Votre lycée s’est bien passé, vous ? Personnellement, plutôt bien, sans que rien de notable ne s’y produise. Du coup, j’ai toujours détesté les films s’attachant à décrire avec moult circonlocutions les aléas des jeunes gens en proie au divorce de leurs parents et à leurs premiers émois à touche-pipi. Que dire du Péril Jeune, en bonne place dans mon Panthéon de la détestation artistique ? Entre ici, Giddens Ko, avec ton terrible cortège de poncifs éventés – et ce, malgré une évolution scénaristique totalement débile et appréciable, qui transforme un calvaire doloriste en une succession de sourires plutôt francs.
– Romain Gonzalez

THELMA de Joachim Trier (Norvège, 2017)

Comme tous les garçons et les filles de son âge, Thelma a envie de boire, de fumer et de coucher avec sa meilleure amie. Pas de bol, elle est catho jusqu’aux yeux et doit donc refréner ses ardeurs si elle ne veut pas périr dans les flammes bouillonnantes de l’Enfer. Ça la contrarie pas mal et quand elle est contrariée, Thelma fait des trucs pas possibles, du genre tomber en syncope, envoyer des textos par la seule force de sa pensée ou faire disparaître des gens. Parfois, ça vire carrément au trip malfaisant et là, attention, on frissonne. Histoire d’être bien sûr que vous frissonniez au bon moment, Joachim Trier (remarqué en 2011 avec le plutôt réussi Oslo, 31 août) s’est débrouillé pour faire apparaître des serpents et des corbeaux aux moments clés – c’est le petit plus « symbolique lourdingue » de la maison. À l’arrivée ça ressemble à un croisement entre La Malédiction et La Vie d’Adèle supervisé par Darren Aronofsky. C’est douloureux à lire. C’est encore pire à regarder.
– Lelo Jimmy Batista

THE MARKER de Justin Edgar (Grande-Bretagne, 2017)

Chemin de croix et rédemption dans le milieu du moyen-banditisme britannique. Avec les sosies de Tom Hardy, Lisbeth Salander, Drake, Shane Smith, Joey Jeremiah et Angus Scrimm. Avant la projection, au bar du Forum des Images, on a entendu quelqu’un dire : « C’est un polar sans surprise, les acteurs sont moches et c’est mal joué. » C’est vrai. Précisons toutefois que le personnage principal est sympathique, que les actions s’enchaînent assez vite et qu’on sent que tout ça est fait avec honnêteté.

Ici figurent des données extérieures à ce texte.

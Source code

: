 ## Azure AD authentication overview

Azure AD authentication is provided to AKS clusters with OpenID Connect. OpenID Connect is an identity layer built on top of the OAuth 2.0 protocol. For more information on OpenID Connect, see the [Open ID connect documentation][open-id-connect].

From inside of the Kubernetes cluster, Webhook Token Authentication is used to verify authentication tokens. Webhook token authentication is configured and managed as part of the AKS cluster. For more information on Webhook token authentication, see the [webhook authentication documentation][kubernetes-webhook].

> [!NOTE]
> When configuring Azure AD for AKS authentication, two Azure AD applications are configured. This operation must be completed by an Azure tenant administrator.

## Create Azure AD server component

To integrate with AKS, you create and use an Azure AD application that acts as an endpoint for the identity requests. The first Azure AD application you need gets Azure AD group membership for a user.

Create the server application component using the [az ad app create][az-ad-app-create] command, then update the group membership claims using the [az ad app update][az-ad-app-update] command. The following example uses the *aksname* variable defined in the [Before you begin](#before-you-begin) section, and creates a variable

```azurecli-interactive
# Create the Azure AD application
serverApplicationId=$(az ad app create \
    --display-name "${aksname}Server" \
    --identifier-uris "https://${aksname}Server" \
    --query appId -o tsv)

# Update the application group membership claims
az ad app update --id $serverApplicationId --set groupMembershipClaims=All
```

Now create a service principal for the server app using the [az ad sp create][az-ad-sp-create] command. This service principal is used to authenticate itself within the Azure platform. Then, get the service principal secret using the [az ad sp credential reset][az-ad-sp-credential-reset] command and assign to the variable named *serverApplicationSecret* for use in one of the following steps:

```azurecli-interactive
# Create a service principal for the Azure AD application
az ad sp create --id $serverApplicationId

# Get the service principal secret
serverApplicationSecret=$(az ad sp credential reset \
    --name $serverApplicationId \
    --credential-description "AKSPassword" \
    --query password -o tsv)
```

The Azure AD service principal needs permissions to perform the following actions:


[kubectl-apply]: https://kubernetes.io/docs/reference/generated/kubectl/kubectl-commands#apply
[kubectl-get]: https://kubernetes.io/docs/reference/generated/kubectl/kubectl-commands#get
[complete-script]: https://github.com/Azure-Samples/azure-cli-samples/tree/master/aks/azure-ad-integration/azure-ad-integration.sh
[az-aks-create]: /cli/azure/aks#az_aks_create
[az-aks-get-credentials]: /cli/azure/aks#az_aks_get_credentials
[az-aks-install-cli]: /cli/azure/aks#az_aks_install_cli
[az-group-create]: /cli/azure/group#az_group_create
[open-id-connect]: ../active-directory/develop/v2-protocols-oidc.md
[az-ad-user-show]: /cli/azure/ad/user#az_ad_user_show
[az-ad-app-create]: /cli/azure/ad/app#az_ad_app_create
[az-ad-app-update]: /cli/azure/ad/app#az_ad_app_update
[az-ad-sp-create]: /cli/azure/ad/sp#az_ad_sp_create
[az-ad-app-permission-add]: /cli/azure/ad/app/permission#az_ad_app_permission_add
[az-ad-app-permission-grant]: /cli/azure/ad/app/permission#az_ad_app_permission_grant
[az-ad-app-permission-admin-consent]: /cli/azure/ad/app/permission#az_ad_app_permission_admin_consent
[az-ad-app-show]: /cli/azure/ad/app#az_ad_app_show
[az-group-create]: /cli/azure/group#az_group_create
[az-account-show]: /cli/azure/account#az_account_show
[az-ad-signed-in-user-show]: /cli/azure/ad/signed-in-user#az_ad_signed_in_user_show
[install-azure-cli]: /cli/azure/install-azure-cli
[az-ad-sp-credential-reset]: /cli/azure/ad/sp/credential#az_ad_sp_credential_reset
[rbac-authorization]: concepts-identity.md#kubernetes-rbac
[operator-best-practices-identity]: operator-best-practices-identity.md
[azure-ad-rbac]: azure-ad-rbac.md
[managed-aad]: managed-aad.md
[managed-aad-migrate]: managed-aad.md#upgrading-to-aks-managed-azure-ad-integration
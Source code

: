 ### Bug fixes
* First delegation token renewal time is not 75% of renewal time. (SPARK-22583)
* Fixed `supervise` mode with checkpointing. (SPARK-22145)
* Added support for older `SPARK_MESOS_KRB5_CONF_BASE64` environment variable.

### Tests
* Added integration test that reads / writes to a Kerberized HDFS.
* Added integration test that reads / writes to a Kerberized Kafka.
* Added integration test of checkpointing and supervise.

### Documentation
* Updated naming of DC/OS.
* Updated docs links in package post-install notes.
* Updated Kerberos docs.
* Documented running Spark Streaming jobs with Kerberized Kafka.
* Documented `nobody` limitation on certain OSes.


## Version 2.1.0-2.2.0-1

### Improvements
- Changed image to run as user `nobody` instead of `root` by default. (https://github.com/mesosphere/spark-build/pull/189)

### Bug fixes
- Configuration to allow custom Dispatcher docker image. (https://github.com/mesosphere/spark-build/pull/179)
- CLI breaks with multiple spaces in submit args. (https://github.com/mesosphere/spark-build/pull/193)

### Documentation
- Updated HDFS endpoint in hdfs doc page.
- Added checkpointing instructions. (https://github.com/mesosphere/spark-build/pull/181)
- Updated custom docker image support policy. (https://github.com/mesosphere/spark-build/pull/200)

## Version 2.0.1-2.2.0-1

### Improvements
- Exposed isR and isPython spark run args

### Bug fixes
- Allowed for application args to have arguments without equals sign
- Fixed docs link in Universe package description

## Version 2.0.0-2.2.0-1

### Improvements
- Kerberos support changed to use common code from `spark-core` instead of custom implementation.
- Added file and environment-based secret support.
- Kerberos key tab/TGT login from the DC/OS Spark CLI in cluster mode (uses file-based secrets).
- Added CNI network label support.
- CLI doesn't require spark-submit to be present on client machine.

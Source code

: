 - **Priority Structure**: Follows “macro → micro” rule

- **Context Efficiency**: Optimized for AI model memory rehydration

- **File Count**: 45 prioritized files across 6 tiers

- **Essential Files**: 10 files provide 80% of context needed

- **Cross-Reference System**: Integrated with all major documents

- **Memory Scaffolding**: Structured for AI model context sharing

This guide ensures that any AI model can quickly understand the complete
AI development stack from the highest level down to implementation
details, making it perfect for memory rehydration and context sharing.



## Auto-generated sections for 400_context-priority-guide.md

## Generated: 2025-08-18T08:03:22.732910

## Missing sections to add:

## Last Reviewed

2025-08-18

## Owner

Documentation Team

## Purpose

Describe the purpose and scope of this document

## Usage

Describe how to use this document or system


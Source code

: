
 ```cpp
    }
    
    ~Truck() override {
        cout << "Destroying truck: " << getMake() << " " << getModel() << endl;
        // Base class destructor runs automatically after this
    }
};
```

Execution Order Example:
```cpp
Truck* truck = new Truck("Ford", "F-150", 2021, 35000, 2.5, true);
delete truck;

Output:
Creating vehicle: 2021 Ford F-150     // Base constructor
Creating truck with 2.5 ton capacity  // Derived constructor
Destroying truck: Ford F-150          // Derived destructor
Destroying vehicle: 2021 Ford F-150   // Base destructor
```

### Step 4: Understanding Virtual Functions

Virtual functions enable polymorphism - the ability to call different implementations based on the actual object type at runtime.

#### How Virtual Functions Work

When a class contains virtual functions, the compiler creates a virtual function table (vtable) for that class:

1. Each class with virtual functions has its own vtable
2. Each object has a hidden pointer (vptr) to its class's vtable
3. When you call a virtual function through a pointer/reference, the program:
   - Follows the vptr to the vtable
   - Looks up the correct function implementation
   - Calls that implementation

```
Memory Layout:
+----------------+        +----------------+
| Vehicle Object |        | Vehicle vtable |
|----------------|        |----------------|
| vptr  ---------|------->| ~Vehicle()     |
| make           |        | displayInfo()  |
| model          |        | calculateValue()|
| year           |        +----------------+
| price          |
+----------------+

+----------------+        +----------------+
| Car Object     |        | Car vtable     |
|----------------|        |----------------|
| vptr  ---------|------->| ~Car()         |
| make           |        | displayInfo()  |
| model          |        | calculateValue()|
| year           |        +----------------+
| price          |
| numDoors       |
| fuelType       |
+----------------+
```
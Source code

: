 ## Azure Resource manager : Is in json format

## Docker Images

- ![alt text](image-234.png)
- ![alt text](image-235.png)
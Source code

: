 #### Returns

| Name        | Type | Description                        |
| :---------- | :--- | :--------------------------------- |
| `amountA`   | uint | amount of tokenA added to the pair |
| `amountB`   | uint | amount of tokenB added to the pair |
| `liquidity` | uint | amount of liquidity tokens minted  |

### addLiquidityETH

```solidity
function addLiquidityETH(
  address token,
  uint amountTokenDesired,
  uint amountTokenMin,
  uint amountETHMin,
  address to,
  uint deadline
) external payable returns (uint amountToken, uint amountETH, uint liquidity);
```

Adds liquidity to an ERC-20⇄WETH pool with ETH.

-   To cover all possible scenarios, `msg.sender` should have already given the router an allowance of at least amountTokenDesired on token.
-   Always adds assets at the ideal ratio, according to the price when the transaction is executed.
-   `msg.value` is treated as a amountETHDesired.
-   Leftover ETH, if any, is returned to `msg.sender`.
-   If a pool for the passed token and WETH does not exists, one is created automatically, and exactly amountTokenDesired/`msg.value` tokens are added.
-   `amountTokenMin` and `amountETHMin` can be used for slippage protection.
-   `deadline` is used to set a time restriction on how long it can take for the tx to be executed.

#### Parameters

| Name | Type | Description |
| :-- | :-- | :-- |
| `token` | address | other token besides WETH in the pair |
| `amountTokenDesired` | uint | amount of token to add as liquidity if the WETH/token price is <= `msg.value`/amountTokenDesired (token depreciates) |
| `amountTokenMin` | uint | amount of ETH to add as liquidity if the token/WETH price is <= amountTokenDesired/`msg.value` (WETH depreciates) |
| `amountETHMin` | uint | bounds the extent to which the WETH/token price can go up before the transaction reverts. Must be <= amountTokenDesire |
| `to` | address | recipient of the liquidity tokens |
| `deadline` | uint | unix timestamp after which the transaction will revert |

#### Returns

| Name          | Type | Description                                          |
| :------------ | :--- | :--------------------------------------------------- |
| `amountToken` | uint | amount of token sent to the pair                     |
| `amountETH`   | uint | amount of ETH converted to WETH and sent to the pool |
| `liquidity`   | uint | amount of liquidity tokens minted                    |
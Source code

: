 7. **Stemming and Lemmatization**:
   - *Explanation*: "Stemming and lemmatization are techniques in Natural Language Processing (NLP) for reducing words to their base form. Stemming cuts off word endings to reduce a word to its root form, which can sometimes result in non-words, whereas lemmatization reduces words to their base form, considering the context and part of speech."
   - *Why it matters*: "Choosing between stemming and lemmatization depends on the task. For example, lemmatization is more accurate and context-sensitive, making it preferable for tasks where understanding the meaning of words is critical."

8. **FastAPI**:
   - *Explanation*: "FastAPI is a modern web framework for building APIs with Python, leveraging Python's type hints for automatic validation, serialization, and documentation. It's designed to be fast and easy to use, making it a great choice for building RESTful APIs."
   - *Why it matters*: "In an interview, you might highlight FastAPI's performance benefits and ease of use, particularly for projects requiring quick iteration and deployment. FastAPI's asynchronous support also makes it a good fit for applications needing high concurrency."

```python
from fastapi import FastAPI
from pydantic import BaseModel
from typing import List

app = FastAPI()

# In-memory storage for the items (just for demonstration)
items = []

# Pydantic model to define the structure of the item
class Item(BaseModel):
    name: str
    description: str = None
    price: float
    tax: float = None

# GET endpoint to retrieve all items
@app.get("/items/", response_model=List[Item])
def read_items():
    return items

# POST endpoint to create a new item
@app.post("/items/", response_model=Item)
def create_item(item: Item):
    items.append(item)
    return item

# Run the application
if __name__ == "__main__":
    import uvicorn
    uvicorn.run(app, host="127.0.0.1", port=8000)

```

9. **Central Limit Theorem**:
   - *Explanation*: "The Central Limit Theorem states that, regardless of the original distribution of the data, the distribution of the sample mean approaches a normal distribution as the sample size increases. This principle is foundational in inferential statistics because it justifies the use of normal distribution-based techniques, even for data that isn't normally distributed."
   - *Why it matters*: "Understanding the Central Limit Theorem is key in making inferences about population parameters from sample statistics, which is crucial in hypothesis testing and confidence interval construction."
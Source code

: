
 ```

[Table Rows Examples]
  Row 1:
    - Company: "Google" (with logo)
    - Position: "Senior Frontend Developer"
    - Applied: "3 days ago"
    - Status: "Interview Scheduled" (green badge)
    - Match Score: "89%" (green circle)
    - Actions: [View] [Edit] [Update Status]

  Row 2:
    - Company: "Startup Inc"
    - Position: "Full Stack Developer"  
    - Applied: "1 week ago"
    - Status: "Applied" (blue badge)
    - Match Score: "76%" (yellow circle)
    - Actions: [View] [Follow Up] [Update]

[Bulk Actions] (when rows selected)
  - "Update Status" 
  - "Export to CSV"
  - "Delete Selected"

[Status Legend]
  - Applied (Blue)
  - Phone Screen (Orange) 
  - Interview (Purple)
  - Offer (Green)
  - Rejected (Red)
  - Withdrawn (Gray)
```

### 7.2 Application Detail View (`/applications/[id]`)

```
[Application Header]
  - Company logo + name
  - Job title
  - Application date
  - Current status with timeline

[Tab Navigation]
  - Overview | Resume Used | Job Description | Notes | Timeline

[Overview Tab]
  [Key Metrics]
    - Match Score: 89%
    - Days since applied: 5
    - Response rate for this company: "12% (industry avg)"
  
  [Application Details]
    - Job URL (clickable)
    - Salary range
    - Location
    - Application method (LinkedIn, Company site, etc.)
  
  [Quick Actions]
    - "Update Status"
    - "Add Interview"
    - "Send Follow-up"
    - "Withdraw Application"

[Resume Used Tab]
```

Pour le reste, c’est un peu comme regarder un enfant de 2 ans tenter de soulever une raquette de tennis : au début, on a envie d’y croire, à un moment on entrevoit une vague possibilité qu’il y arrive, et à la fin, la raquette part dans le décor, emportant avec elle le vase du salon, et le gamin, déséquilibré, se vautre de tout son poids sur un coin de table, dégueulassant de façon irrémédiable un tapis à plus de 500 balles.
– Lelo Jimmy Batista

PURGATORYO de Roderick Cabrido (Philippines, 2016)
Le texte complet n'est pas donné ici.